## WHAT NEEDS TO BE DONE
Please copy out each line of the entries in which "href" appears.

## GIVEN RECORDS
Content starts

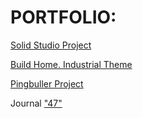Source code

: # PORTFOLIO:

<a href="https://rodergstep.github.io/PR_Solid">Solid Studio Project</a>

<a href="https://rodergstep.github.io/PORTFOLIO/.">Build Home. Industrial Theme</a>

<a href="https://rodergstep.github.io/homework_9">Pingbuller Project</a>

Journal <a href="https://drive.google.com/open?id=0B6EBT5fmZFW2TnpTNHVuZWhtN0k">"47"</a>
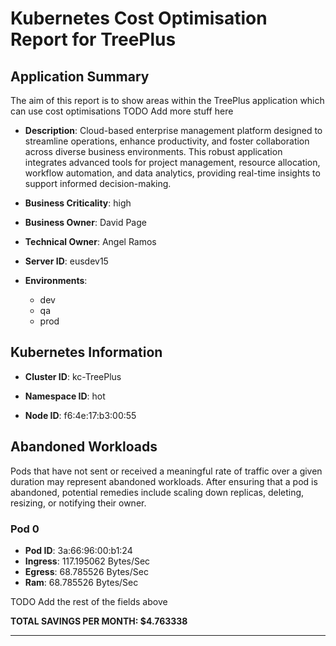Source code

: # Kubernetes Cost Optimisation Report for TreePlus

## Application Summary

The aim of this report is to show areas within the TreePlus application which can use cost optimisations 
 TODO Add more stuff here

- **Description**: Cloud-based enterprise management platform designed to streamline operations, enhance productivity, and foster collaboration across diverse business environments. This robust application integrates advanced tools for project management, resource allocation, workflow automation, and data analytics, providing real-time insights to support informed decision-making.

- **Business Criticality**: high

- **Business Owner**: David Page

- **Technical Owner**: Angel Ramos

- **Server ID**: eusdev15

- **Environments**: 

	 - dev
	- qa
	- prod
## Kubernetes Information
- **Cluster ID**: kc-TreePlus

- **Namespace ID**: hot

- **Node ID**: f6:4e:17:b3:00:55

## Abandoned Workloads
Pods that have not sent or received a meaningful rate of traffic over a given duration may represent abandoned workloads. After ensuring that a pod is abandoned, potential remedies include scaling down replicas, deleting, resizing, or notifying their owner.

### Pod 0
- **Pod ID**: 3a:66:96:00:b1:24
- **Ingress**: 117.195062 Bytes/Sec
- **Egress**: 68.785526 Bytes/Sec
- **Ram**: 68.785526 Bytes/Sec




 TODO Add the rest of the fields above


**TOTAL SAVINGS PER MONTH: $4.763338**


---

Content ends
Content starts

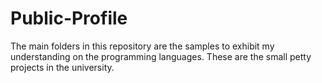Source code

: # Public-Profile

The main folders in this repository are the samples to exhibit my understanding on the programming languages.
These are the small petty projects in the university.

Content ends

## EXPECTED ANSWER
<a href="https://rodergstep.github.io/PR_Solid">Solid Studio Project</a>
<a href="https://rodergstep.github.io/PORTFOLIO/.">Build Home. Industrial Theme</a>
<a href="https://rodergstep.github.io/homework_9">Pingbuller Project</a>
Journal <a href="https://drive.google.com/open?id=0B6EBT5fmZFW2TnpTNHVuZWhtN0k">"47"</a>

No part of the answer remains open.